◆ **Extracted data**
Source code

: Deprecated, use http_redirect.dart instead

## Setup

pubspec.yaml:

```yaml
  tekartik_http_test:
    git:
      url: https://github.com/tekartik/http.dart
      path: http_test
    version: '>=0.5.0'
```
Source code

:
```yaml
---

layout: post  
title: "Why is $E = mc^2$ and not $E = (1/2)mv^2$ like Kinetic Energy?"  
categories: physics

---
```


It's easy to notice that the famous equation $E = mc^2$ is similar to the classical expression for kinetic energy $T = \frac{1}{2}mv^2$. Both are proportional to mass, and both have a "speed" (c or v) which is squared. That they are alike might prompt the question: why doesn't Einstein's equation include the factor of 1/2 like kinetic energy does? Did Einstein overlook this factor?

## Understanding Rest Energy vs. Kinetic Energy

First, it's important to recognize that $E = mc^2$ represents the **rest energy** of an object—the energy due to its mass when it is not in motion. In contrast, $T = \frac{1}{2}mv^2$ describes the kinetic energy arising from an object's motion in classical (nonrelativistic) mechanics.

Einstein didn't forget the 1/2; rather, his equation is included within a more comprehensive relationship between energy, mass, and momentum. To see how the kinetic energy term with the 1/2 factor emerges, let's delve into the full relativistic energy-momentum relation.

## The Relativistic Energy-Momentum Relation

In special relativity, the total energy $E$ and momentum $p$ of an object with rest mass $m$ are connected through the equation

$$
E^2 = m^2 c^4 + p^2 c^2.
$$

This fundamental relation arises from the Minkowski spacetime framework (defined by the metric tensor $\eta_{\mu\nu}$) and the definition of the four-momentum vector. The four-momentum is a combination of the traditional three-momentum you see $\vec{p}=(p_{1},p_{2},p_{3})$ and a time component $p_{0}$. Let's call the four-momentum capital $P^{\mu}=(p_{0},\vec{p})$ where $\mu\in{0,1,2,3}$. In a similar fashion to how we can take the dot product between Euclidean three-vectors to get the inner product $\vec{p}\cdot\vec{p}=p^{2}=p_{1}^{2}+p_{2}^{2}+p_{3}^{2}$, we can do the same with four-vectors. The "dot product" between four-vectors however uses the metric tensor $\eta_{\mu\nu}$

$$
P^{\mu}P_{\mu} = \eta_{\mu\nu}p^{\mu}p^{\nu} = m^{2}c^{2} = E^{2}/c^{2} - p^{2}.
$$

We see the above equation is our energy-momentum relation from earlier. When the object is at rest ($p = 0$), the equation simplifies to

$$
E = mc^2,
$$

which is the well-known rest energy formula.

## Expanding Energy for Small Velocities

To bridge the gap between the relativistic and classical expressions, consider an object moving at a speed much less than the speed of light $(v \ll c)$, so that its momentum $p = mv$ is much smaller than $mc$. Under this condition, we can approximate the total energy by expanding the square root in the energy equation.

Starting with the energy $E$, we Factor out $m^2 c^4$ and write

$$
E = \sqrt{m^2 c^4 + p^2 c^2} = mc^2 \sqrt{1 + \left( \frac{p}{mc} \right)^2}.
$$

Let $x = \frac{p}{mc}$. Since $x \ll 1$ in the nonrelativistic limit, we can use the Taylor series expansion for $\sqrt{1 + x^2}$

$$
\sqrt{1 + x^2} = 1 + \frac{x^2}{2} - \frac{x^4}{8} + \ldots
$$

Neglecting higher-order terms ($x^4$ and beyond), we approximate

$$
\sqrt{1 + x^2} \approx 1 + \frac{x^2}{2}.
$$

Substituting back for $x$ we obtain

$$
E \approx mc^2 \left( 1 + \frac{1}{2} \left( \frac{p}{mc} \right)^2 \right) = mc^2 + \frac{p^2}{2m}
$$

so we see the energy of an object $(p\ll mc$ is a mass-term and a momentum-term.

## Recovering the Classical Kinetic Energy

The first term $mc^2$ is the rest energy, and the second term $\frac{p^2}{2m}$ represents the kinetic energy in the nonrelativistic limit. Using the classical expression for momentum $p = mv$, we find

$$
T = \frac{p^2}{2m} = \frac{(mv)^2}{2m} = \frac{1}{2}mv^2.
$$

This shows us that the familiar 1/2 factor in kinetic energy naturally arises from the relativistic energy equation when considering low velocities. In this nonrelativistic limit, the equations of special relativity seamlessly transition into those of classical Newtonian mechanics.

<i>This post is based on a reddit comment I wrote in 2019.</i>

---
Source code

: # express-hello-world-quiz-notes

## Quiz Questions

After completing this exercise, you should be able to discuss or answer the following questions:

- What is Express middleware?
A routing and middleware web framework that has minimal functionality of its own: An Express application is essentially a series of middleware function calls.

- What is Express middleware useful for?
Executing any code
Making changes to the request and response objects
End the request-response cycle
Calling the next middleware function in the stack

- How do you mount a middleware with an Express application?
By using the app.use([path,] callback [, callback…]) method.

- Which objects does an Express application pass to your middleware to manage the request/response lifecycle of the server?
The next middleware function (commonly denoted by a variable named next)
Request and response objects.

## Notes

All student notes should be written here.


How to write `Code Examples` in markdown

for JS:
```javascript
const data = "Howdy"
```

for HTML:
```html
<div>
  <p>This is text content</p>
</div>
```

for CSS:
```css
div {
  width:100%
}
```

◆ **Task instructions**
All of the data above should be reproduced word for word.

◆ **Result below**
Source code

: Deprecated, use http_redirect.dart instead

## Setup

pubspec.yaml:

```yaml
  tekartik_http_test:
    git:
      url: https://github.com/tekartik/http.dart
      path: http_test
    version: '>=0.5.0'
```
Source code

:
```yaml
---

layout: post  
title: "Why is $E = mc^2$ and not $E = (1/2)mv^2$ like Kinetic Energy?"  
categories: physics

---
```


It's easy to notice that the famous equation $E = mc^2$ is similar to the classical expression for kinetic energy $T = \frac{1}{2}mv^2$. Both are proportional to mass, and both have a "speed" (c or v) which is squared. That they are alike might prompt the question: why doesn't Einstein's equation include the factor of 1/2 like kinetic energy does? Did Einstein overlook this factor?

## Understanding Rest Energy vs. Kinetic Energy

First, it's important to recognize that $E = mc^2$ represents the **rest energy** of an object—the energy due to its mass when it is not in motion. In contrast, $T = \frac{1}{2}mv^2$ describes the kinetic energy arising from an object's motion in classical (nonrelativistic) mechanics.

Einstein didn't forget the 1/2; rather, his equation is included within a more comprehensive relationship between energy, mass, and momentum. To see how the kinetic energy term with the 1/2 factor emerges, let's delve into the full relativistic energy-momentum relation.

## The Relativistic Energy-Momentum Relation

In special relativity, the total energy $E$ and momentum $p$ of an object with rest mass $m$ are connected through the equation

$$
E^2 = m^2 c^4 + p^2 c^2.
$$

This fundamental relation arises from the Minkowski spacetime framework (defined by the metric tensor $\eta_{\mu\nu}$) and the definition of the four-momentum vector. The four-momentum is a combination of the traditional three-momentum you see $\vec{p}=(p_{1},p_{2},p_{3})$ and a time component $p_{0}$. Let's call the four-momentum capital $P^{\mu}=(p_{0},\vec{p})$ where $\mu\in{0,1,2,3}$. In a similar fashion to how we can take the dot product between Euclidean three-vectors to get the inner product $\vec{p}\cdot\vec{p}=p^{2}=p_{1}^{2}+p_{2}^{2}+p_{3}^{2}$, we can do the same with four-vectors. The "dot product" between four-vectors however uses the metric tensor $\eta_{\mu\nu}$

$$
P^{\mu}P_{\mu} = \eta_{\mu\nu}p^{\mu}p^{\nu} = m^{2}c^{2} = E^{2}/c^{2} - p^{2}.
$$

We see the above equation is our energy-momentum relation from earlier. When the object is at rest ($p = 0$), the equation simplifies to

$$
E = mc^2,
$$

which is the well-known rest energy formula.

## Expanding Energy for Small Velocities

To bridge the gap between the relativistic and classical expressions, consider an object moving at a speed much less than the speed of light $(v \ll c)$, so that its momentum $p = mv$ is much smaller than $mc$. Under this condition, we can approximate the total energy by expanding the square root in the energy equation.

Starting with the energy $E$, we Factor out $m^2 c^4$ and write

$$
E = \sqrt{m^2 c^4 + p^2 c^2} = mc^2 \sqrt{1 + \left( \frac{p}{mc} \right)^2}.
$$

Let $x = \frac{p}{mc}$. Since $x \ll 1$ in the nonrelativistic limit, we can use the Taylor series expansion for $\sqrt{1 + x^2}$

$$
\sqrt{1 + x^2} = 1 + \frac{x^2}{2} - \frac{x^4}{8} + \ldots
$$

Neglecting higher-order terms ($x^4$ and beyond), we approximate

$$
\sqrt{1 + x^2} \approx 1 + \frac{x^2}{2}.
$$

Substituting back for $x$ we obtain

$$
E \approx mc^2 \left( 1 + \frac{1}{2} \left( \frac{p}{mc} \right)^2 \right) = mc^2 + \frac{p^2}{2m}
$$

so we see the energy of an object $(p\ll mc$ is a mass-term and a momentum-term.

## Recovering the Classical Kinetic Energy

The first term $mc^2$ is the rest energy, and the second term $\frac{p^2}{2m}$ represents the kinetic energy in the nonrelativistic limit. Using the classical expression for momentum $p = mv$, we find

$$
T = \frac{p^2}{2m} = \frac{(mv)^2}{2m} = \frac{1}{2}mv^2.
$$

This shows us that the familiar 1/2 factor in kinetic energy naturally arises from the relativistic energy equation when considering low velocities. In this nonrelativistic limit, the equations of special relativity seamlessly transition into those of classical Newtonian mechanics.

<i>This post is based on a reddit comment I wrote in 2019.</i>

---
Source code

: # express-hello-world-quiz-notes

## Quiz Questions

After completing this exercise, you should be able to discuss or answer the following questions:

- What is Express middleware?
A routing and middleware web framework that has minimal functionality of its own: An Express application is essentially a series of middleware function calls.

- What is Express middleware useful for?
Executing any code
Making changes to the request and response objects
End the request-response cycle
Calling the next middleware function in the stack

- How do you mount a middleware with an Express application?
By using the app.use([path,] callback [, callback…]) method.

- Which objects does an Express application pass to your middleware to manage the request/response lifecycle of the server?
The next middleware function (commonly denoted by a variable named next)
Request and response objects.

## Notes

All student notes should be written here.


How to write `Code Examples` in markdown

for JS:
```javascript
const data = "Howdy"
```

for HTML:
```html
<div>
  <p>This is text content</p>
</div>
```

for CSS:
```css
div {
  width:100%
}
```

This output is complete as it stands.